ガリア戦記の中では経験の豊富さが兵士を成長させていることを説いています。
これはリーダーが部下に経験を積ませる現代にも通じるものです。
各軍団が陣地の完成まで壕にとどまっていたこと
これには注釈が必要なのですが、各部隊の指揮官が適宜自分の判断で適切な行動を取っていたことを説明しています。
大事な局面ではカエサル自らが指示を出すのですが、局地的な部分では各部隊の判断に行動を委ねるということが統率するリーダーには大事な資質なのです。
もはや帰るにも他に船がなく修理に必要なものすべてが不足し…
ガリア戦記では自画自賛にならないように、自分自身が失敗したことも包み隠さず書かれています。
その潔さもガリア戦記を名著たらしめている要因でもあるのです。
成功は戦闘そのものにではなく、機会を上手くつかむことにある
負けることを知らなかったカエサルですが、その極意はこの文章にあったのです。
現代の言葉で置き換えると「情報」を重視した戦略で相手よりも優位に立つ機会を待っていたということになります。

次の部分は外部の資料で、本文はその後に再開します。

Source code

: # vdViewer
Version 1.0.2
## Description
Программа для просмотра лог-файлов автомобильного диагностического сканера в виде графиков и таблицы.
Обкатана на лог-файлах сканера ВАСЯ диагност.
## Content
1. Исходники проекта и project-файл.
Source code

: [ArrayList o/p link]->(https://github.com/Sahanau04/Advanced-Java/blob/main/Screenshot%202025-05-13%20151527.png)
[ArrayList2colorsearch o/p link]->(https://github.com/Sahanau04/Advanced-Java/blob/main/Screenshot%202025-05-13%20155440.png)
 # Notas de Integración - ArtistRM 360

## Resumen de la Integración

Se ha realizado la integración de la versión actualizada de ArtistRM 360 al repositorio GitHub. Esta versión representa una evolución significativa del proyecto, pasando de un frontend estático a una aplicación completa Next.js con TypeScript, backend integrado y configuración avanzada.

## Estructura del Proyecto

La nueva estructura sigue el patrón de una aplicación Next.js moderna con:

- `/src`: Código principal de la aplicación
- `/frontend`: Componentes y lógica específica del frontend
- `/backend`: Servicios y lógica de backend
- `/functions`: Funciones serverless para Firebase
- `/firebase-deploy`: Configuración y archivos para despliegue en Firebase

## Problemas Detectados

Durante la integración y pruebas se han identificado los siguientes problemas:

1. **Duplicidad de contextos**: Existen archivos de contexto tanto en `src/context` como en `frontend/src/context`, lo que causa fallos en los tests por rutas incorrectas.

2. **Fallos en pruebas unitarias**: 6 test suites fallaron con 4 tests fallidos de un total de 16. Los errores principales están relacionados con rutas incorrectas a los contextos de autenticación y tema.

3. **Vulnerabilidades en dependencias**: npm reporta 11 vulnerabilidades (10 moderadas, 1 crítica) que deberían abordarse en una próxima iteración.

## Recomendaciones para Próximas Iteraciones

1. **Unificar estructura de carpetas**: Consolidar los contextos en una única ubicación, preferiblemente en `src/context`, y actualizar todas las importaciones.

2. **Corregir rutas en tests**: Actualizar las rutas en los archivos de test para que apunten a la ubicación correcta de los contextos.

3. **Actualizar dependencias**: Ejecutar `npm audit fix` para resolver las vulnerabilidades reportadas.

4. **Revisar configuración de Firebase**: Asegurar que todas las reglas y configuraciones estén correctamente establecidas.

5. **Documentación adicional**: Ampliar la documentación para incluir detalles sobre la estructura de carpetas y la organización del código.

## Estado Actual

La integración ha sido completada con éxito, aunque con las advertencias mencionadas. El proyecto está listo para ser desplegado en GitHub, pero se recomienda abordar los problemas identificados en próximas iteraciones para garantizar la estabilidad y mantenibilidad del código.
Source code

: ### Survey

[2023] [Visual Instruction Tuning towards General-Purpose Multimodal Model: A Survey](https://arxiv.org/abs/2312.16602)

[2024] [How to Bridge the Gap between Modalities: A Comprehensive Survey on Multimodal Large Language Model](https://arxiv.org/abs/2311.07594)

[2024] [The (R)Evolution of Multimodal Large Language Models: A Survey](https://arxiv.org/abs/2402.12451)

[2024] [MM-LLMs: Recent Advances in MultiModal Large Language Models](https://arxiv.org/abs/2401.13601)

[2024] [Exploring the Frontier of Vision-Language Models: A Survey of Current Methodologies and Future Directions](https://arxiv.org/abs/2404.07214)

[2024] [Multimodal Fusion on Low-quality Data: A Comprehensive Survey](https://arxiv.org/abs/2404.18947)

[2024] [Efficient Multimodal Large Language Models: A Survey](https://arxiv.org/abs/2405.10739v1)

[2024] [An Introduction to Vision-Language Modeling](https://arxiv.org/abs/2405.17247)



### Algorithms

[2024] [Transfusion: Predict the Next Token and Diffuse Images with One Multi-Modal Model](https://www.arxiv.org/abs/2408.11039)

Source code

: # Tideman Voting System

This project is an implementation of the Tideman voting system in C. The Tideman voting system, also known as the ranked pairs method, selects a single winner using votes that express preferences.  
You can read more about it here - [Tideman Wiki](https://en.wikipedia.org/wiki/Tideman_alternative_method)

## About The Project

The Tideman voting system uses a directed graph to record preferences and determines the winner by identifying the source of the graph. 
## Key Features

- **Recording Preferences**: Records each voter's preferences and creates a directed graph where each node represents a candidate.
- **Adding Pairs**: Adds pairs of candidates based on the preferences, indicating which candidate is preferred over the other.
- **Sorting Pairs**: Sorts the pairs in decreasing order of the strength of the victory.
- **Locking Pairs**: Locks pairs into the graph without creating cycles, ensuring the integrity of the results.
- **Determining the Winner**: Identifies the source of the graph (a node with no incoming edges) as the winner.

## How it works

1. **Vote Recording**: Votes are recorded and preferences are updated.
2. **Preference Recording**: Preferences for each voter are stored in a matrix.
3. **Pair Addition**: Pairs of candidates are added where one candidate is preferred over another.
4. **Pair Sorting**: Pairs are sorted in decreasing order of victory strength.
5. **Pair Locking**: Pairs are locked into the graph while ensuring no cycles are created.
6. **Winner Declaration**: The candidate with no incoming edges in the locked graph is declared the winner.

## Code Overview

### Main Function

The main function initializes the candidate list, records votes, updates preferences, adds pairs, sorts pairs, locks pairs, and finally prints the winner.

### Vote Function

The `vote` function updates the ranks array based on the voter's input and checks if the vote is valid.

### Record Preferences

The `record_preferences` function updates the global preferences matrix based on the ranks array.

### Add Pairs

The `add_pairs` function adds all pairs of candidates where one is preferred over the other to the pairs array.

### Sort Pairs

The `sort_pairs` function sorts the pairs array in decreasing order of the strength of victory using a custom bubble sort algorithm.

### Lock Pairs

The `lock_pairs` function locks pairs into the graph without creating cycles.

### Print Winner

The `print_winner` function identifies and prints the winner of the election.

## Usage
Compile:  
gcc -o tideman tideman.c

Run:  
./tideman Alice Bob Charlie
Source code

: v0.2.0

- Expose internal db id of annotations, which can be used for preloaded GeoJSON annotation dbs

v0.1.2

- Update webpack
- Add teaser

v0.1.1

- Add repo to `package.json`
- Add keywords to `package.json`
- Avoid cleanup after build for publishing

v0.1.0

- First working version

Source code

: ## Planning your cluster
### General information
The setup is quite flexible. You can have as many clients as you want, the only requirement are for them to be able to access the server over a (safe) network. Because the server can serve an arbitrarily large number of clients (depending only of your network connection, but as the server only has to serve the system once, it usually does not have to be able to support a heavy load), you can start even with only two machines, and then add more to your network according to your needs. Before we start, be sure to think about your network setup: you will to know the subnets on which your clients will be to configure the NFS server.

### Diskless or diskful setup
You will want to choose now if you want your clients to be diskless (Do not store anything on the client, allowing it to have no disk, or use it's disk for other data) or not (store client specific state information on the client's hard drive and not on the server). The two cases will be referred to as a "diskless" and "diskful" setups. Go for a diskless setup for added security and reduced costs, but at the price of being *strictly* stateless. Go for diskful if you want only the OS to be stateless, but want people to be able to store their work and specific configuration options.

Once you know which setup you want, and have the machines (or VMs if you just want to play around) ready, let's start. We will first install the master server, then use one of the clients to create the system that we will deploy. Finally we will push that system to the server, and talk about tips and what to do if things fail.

結果として勝たなければならないこと、遠征であるがために兵士の損耗を少しでも減らしたいことが念頭にあったことは間違いありません。
必ず必要になる物資を押さえる
これからのことを指し示しています。
リーダーの資質として必要なものをできるだけ押さえておくことが大事と説いているのです。
現代に置き換えるとマーケティングであることは間違いありません。
まとめ
ガリア戦記の中ではカエサルの言ったことが口上筆記と呼ばれる形式で簡潔明瞭に記述されています。
戦闘が克明に記述されている部分は当時の戦争がよくわかる資料としても一級品なのですが、旅行記としての読み物としても良くできています。
そして、人を統率するリーダーとしてのものの考え方は2千年の時代を超えても、名言として私たちの心に響き続けているのです。